The highlights from Year 2 (2020-21) to Year 7 (2025-2026) are listed below.
Year 7 Highlights (2025-26)
In previous work, the Columbia Wetlands Stewardship Partners (CWSP) found that the upland bench west of Lake Windermere and Columbia Lake has a greater moisture deficit than the upland benchlands further north, resulting in a higher potential for wetlands that are vulnerable to climate change. In 2025, CWSP returned to finish surveys of beaver dams/lodges in the Upper Marion Creek West Wetlands. Given the lack of permanently inundated wetlands in this area, these wetlands and the beaver dams that maintain them are particularly important in providing wetland habitat and water on the landscape. In 2025 CWSP also surveyed the beaver dams and lodges in the wetland complex approximately 1.5 km north-east of the Upper Marion Creek West Wetlands complex, and confirmed local knowledge that these wetlands are drying.
The Columbia Wetlands Stewardship Partners (CWSP) have been monitoring the water levels, vegetation, waterbirds and water quality of the Columbia Wetlands – little knowledge was available on the hydrology and ecology prior to the Kootenay Connect project. They found that individual floodplain wetlands can be categorized hydrologically based on their connection to the flood pulse of the Columbia River as Most, Partially, and Least Connected. Across the whole ~18,000 ha Columbia Wetlands floodplain, 74% of wetlands are in the Most Connected group, while only 26% are Partially or Least Connected wetlands. This means that most of the wetlands drain out over the winter when the water levels of the Columbia River fall. Beaver dams are important for retaining water in the wetlands over winter and early spring before the spring melt in May and June, and in 20222, CWSP began looking at using Beaver Dam Analogues (BDAs) as a restoration technique to restore selected wetlands, where natural beaver dams had blown out or been removed by humans, in order to increase the amount of Partially Connected wetlands within the floodplain.
In the western benchlands of the upper Columbia Valley, the Columbia Wetlands Stewardship Partners (CWSP) have used a combination of in-person fieldwork, drone photography, and modeling to study the wetlands, lakes, and streams since 2023. These observations have allowed CWSP to better understand the status of these wetlands, threats facing them, and to identify wetlands that they can restore using beaver dam analogues (BDAs). In 2025, CWSP continued effectiveness monitoring, identified additional potential restoration sites, and built 21 BDAs and 7 Post Assisted Log Structures (PALs) across four wetland sites, with more planned for 2026. In 2025 they also validated the 2023 drone wetness classification by visiting 38 wetlands that had been assessed with drone photographs, and assessed the sites based on wetland vegetation, disturbance, landscape location, and water source. They also groundtruthed the Wetland Restoration Feasibility Index by visiting 52 wetland sites included in the analysis, and recoded water source, water quality, vegetation, wetland position on the landscape, and signs of drying.

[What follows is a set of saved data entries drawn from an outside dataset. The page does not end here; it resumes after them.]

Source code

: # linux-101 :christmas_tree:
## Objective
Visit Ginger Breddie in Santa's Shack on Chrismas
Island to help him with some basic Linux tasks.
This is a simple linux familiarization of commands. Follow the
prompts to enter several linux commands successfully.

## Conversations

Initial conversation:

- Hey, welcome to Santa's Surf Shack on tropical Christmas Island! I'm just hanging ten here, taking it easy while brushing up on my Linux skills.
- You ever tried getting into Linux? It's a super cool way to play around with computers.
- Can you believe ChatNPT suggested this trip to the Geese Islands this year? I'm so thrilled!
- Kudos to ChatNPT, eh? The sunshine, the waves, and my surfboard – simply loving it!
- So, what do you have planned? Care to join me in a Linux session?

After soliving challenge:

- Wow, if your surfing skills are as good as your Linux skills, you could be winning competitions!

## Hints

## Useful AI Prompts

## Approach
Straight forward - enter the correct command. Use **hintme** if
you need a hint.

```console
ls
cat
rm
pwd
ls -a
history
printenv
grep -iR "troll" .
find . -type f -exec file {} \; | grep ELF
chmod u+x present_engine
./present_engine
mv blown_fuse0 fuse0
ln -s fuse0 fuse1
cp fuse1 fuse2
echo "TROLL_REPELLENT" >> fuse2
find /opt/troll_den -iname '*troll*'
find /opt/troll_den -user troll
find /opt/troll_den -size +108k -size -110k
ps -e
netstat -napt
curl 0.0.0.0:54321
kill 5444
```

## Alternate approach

As little is known about the hydrology of the wetlands in the Upper Columbia River Valley, prioritization of wetland restoration is a challenge, but is an important first step. The Columbia Wetlands Stewardship Partners (CWSP) have developed a simple restoration feasibility index to help score wetlands based on their likelihood of long-term restoration success, using publicly available data to develop an approach that can be adapted for other areas. Geospatial analyses were used to calculate watershed-scale measures from digital elevation models (DEMs). Additionally, measures for how dry a region might be, taken from climate data to simulate precipitation minus evapotranspiration (P-ET) were used. In total a flow accumulation index, a wetness index and a P-ET index were combined to provide the restoration feasibility index, which ranks wetlands as having low, moderate, high, or very high potential to be successfully restored. The index was verified against field data during the summer of 2025 and was updated to improve its predictive powers.
Snow accumulation and melt play an important role in shaping the Columbia River and the Columbia Wetlands, which are dependent on spring snowmelt to create a freshwater pulse that overtops levees and refills the wetlands. Wetland recharge from groundwater is also driven by snowmelt. Monitoring data from the Columbia Wetlands were used in this study investigated the relationship between snow water equivalent (the amount of water in the snowpack) and average wetland water level over the period from 2020 to 2025. The Columbia Wetlands Stewardship Partners (CWSP) found that maximum winter snow water equivalent was significantly related to average wetland water levels, with a very strong relationship. Snow water equivalent predicted average water levels even better than maximum annual streamflow, suggesting seasonal snowpack is critical for providing source water to the Columbia Wetlands.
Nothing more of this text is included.